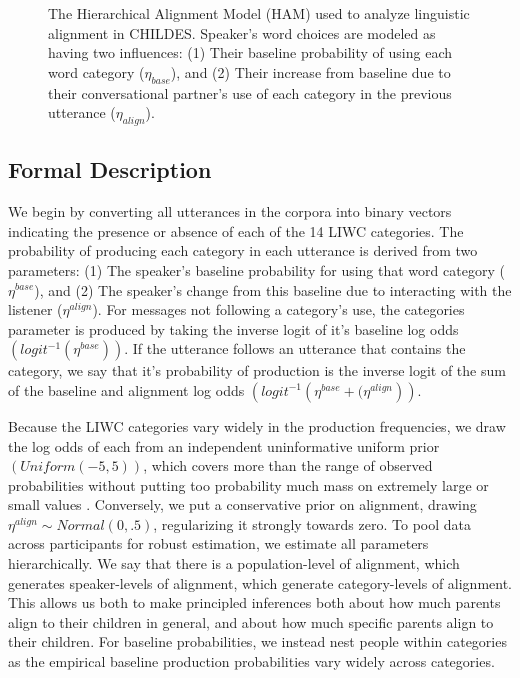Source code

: \documentclass[10pt,letterpaper]{article}
\begin{document}
\begin{figure}[tb]
  \begin{center}
    
  \end{center}
  \caption{The Hierarchical Alignment Model (HAM) used to analyze linguistic alignment in CHILDES. Speaker's word choices are modeled as having two influences: (1) Their baseline probability of using each word category ($\eta_{base}$), and (2) Their increase from baseline due to their conversational partner's use of each category in the previous utterance ($\eta_{align}$).}
  \label{fig:model}
\end{figure}

\subsection{Formal Description}

We begin by converting all utterances in the corpora into binary vectors indicating the presence or absence of each of the 14 LIWC categories. The probability of producing each category in each utterance is derived from two parameters: (1) The speaker's baseline probability for using that word category ($\eta^{base}$), and (2) The speaker's change from this baseline due to interacting with the listener ($\eta^{align}$). For messages not following a category's use, the categories parameter is produced by taking the inverse logit of it's baseline log odds $\left(logit^{-1}\left(\eta^{base}\right)\right)$. If the utterance follows an utterance that contains the category, we say that it's probability of production is the inverse logit of the sum of the baseline and alignment log odds $\left(logit^{-1}\left(\eta^{base} + (\eta^{align}\right)\right)$.

Because the LIWC categories vary widely in the production frequencies, we draw the log odds of each from an independent uninformative uniform prior $\left(Uniform\left(-5,5\right)\right)$, which covers more than the range of observed probabilities without putting too probability much mass on extremely large or small values \cite{gelman2008}. Conversely, we put a conservative prior on alignment, drawing $\eta^{align} \sim Normal(0,.5)$, regularizing it strongly towards zero. To pool data across participants for robust estimation, we estimate all parameters hierarchically. We say that there is a population-level of alignment, which generates speaker-levels of alignment, which generate category-levels of alignment. This allows us both to make principled inferences both about how much parents align to their children in general, and about how much specific parents align to their children. For baseline probabilities, we instead nest people within categories as the empirical baseline production probabilities vary widely across categories.
\end{document}
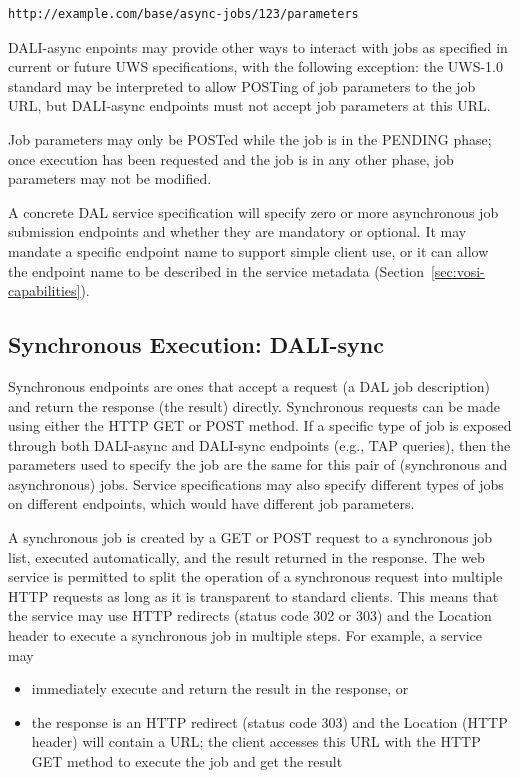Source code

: \documentclass[11pt,letter]{ivoa}
\begin{document}
\begin{verbatim}
http://example.com/base/async-jobs/123/parameters
\end{verbatim}

DALI-async enpoints may provide other ways to interact with jobs as specified
in current or future UWS specifications, with the following exception: the
UWS-1.0 standard may be interpreted to allow POSTing of job parameters to the
job URL, but DALI-async endpoints must not accept job parameters at this URL.

Job parameters may only be POSTed while the job is in the PENDING phase; once
execution has been requested and the job is in any other phase, job parameters
may not be modified.

A concrete DAL service specification will specify zero or more asynchronous job
submission endpoints and whether they are mandatory or optional. It may mandate
a specific endpoint name to support simple client use, or it can allow the
endpoint name to be described in the service metadata (Section~\ref{sec:vosi-capabilities}).

\subsection{Synchronous Execution: DALI-sync}
\label{sec:dali-sync}
Synchronous endpoints are ones that accept a request (a DAL job
description) and return the response (the result) directly. Synchronous requests
can be made using either the HTTP GET or POST method. If a specific type of job
is exposed through both DALI-async and DALI-sync endpoints (e.g., TAP queries),
then the parameters used to specify the job are the same for  this pair of
(synchronous and asynchronous) jobs. Service specifications may also specify
different types of jobs on different endpoints, which would have different job
parameters.

A synchronous job is created by a GET or POST request to a synchronous job list,
executed automatically, and the result returned in the response. The web service
is permitted to split the operation of a synchronous request into multiple HTTP
requests as long as it is transparent to standard clients. This means that the
service may use HTTP redirects (status code 302 or 303) and the Location header
to execute a synchronous job in multiple steps. For example, a service may

\begin{itemize}
\item immediately execute and return the result in the response, or
\item the response is an HTTP redirect (status code 303) and the Location (HTTP
header) will contain a URL; the client accesses this URL with the HTTP GET
method to execute the job and get the result
\end{itemize}
\end{document}
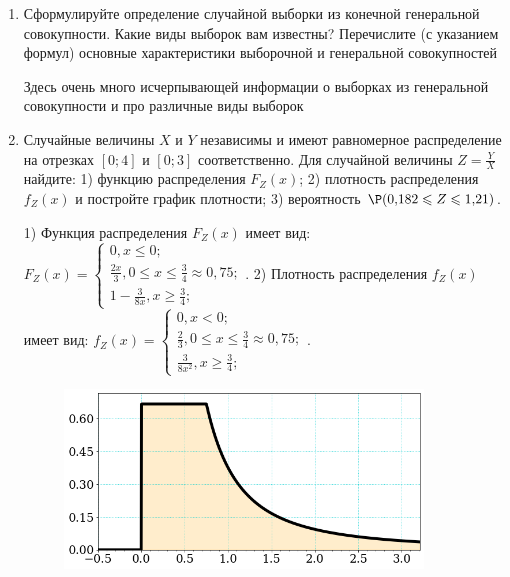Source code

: \documentclass[a4paper,14pt]{article}
\begin{document}
\begin{enumerate}


\item


Сформулируйте определение случайной выборки из конечной генеральной совокупности. Какие
виды выборок вам известны? Перечислите (с указанием формул) основные характеристики выборочной и генеральной совокупностей




Здесь очень много исчерпывающей информации о выборках из генеральной совокупности и про различные виды выборок


\item



Случайные величины $X$ и $Y$ независимы и имеют равномерное
распределение на отрезках $[0;4]$ и $[0;3]$ соответственно. Для случайной величины $Z=\frac{Y}{X}$ найдите: 
1) функцию распределения $F_Z(x)$;
2) плотность распределения $f_Z(x)$ и постройте график плотности;
3) вероятность $\P(0,\!182\leqslant Z\leqslant 1,\!21)$.




1) Функция распределения $F_Z(x)$ имеет вид:
$
F_Z(x)=\left\{
\begin{array}{l}
0, x\leqslant 0;\\
\frac{2 x}{3}, 0\leqslant x\leqslant \frac{3}{4}\approx 0,\!75;\\
1 - \frac{3}{8 x}, x\geqslant\frac{3}{4};
\end{array}.
\right.
$
2) Плотность распределения $f_Z(x)$ имеет вид:
$
f_Z(x)=\left\{
\begin{array}{l}
0, x<0;\\
\frac{2}{3}, 0\leqslant x\leqslant \frac{3}{4}\approx 0,\!75;\\
\frac{3}{8 x^{2}}, x\geqslant\frac{3}{4};
\end{array}.
\right.
$


\begin{figure}[H]
    \includegraphics[width=0.9\textwidth]{2_53d11}
\end{figure}



\end{enumerate}
\end{document}
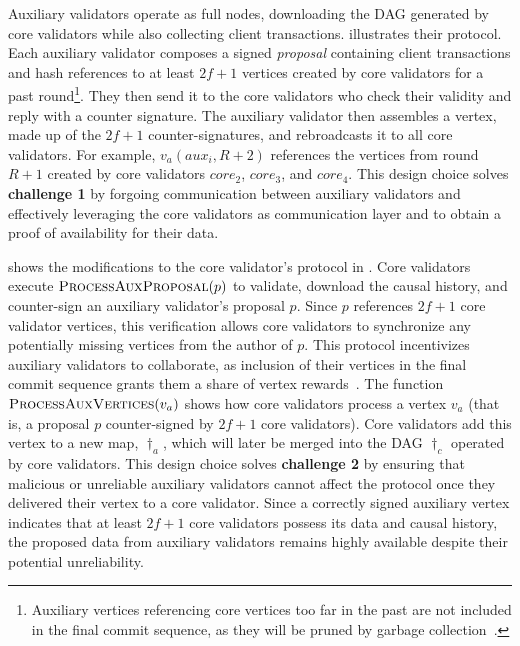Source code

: Auxiliary validators operate as full nodes, downloading the DAG generated by core validators while also collecting client transactions.  illustrates their protocol. Each auxiliary validator composes a signed \emph{proposal} containing client transactions and hash references to at least $2f + 1$ vertices created by core validators for a past round\footnote{
    Auxiliary vertices referencing core vertices too far in the past are not included in the final commit sequence, as they will be pruned by garbage collection~\cite{narwhal}.
}. They then send it to the core validators who check their validity and reply with a counter signature. The auxiliary validator then assembles a vertex, made up of the $2f + 1$ counter-signatures, and rebroadcasts it to all core validators. For example, $v_a(aux_i, R+2)$ references the vertices from round $R+1$ created by core validators $core_2$, $core_3$, and $core_4$.
%
This design choice solves \textbf{challenge 1} by forgoing communication between auxiliary validators and effectively leveraging the core validators as communication layer and to obtain a proof of availability for their data.

 shows the modifications to the core validator's protocol in . Core validators execute $\Call{ProcessAuxProposal}{p}$ to validate, download the causal history, and counter-sign an auxiliary validator's proposal $p$. Since $p$ references $2f + 1$ core validator vertices, this verification allows core validators to synchronize any potentially missing vertices from the author of $p$. This protocol incentivizes auxiliary validators to collaborate, as inclusion of their vertices in the final commit sequence grants them a share of vertex rewards~\cite{ethereum}. The function $\Call{ProcessAuxVertices}{v_a}$ shows how core validators process a vertex $v_a$ (that is, a proposal $p$ counter-signed by $2f + 1$ core validators). Core validators add this vertex to a new map, $\dag_a$, which will later be merged into the DAG $\dag_c$ operated by core validators.
%
This design choice solves \textbf{challenge 2} by ensuring that malicious or unreliable auxiliary validators cannot affect the protocol once they delivered their vertex to a core validator. Since a correctly signed auxiliary vertex indicates that at least $2f + 1$ core validators possess its data and causal history, the proposed data from auxiliary validators remains highly available despite their potential unreliability.

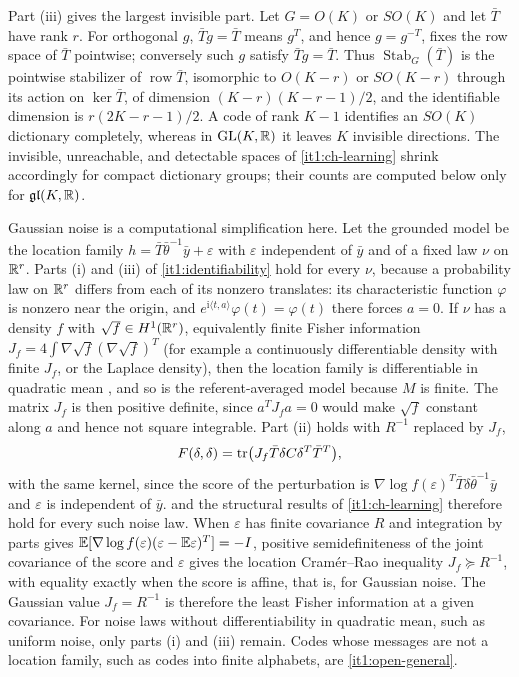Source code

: Part (iii) gives the largest invisible part. Let $G=O(K)$ or $SO(K)$ and let $\bar T$ have rank $r$. For orthogonal $g$, $\bar Tg=\bar T$ means $g^T$, and hence $g=g^{-T}$, fixes the row space of $\bar T$ pointwise; conversely such $g$ satisfy $\bar Tg=\bar T$. Thus $\operatorname{Stab}_G(\bar T)$ is the pointwise stabilizer of $\operatorname{row}\bar T$, isomorphic to $O(K-r)$ or $SO(K-r)$ through its action on $\ker\bar T$, of dimension $(K-r)(K-r-1)/2$, and the identifiable dimension is $r(2K-r-1)/2$. A code of rank $K-1$ identifies an $SO(K)$ dictionary completely, whereas in $\mathrm{GL}(K,\mathbb R)$ it leaves $K$ invisible directions. The invisible, unreachable, and detectable spaces of \cref{it1:ch-learning} shrink accordingly for compact dictionary groups; their counts are computed below only for $\mathfrak{gl}(K,\mathbb R)$.

Gaussian noise is a computational simplification here. Let the grounded model be the location family $h=\bar T\bar\theta^{-1}\bar y+\varepsilon$ with $\varepsilon$ independent of $\bar y$ and of a fixed law $\nu$ on $\mathbb R^r$. Parts (i) and (iii) of \cref{it1:identifiability} hold for every $\nu$, because a probability law on $\mathbb R^r$ differs from each of its nonzero translates: its characteristic function $\varphi$ is nonzero near the origin, and $e^{\mathrm i\langle t,a\rangle}\varphi(t)=\varphi(t)$ there forces $a=0$. If $\nu$ has a density $f$ with $\sqrt f\in H^1(\mathbb R^r)$, equivalently finite Fisher information $J_f=4\int\nabla\sqrt f(\nabla\sqrt f)^T$ (for example a continuously differentiable density with finite $J_f$, or the Laplace density), then the location family is differentiable in quadratic mean \citep[Chapter~7]{vanderVaart1998}, and so is the referent-averaged model because $M$ is finite. The matrix $J_f$ is then positive definite, since $a^TJ_fa=0$ would make $\sqrt f$ constant along $a$ and hence not square integrable. Part (ii) holds with $R^{-1}$ replaced by $J_f$,
\begin{equation}
F(\delta,\delta)=\operatorname{tr}\bigl(J_f\bar T\delta C\delta^T\bar T^T\bigr),
\label{it1:fisher-location}
\end{equation}
with the same kernel, since the score of the perturbation is $\nabla\log f(\varepsilon)^T\bar T\delta\bar\theta^{-1}\bar y$ and $\varepsilon$ is independent of $\bar y$.  and the structural results of \cref{it1:ch-learning} therefore hold for every such noise law. When $\varepsilon$ has finite covariance $R$ and integration by parts gives $\mathbb E[\nabla\log f(\varepsilon)(\varepsilon-\mathbb E\varepsilon)^T]=-I$, positive semidefiniteness of the joint covariance of the score and $\varepsilon$ gives the location Cram\'er--Rao inequality $J_f\succeq R^{-1}$, with equality exactly when the score is affine, that is, for Gaussian noise. The Gaussian value $J_f=R^{-1}$ is therefore the least Fisher information at a given covariance. For noise laws without differentiability in quadratic mean, such as uniform noise, only parts (i) and (iii) remain. Codes whose messages are not a location family, such as codes into finite alphabets, are \cref{it1:open-general}.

**WHAT IS NEEDED**: Go through the listing above and copy each line that contains "jobs".

**SOLUTION FOR THIS EXERCISE**:
http://example.com/base/async-jobs/123/parameters
DALI-async enpoints may provide other ways to interact with jobs as specified
(synchronous and asynchronous) jobs. Service specifications may also specify
different types of jobs on different endpoints, which would have different job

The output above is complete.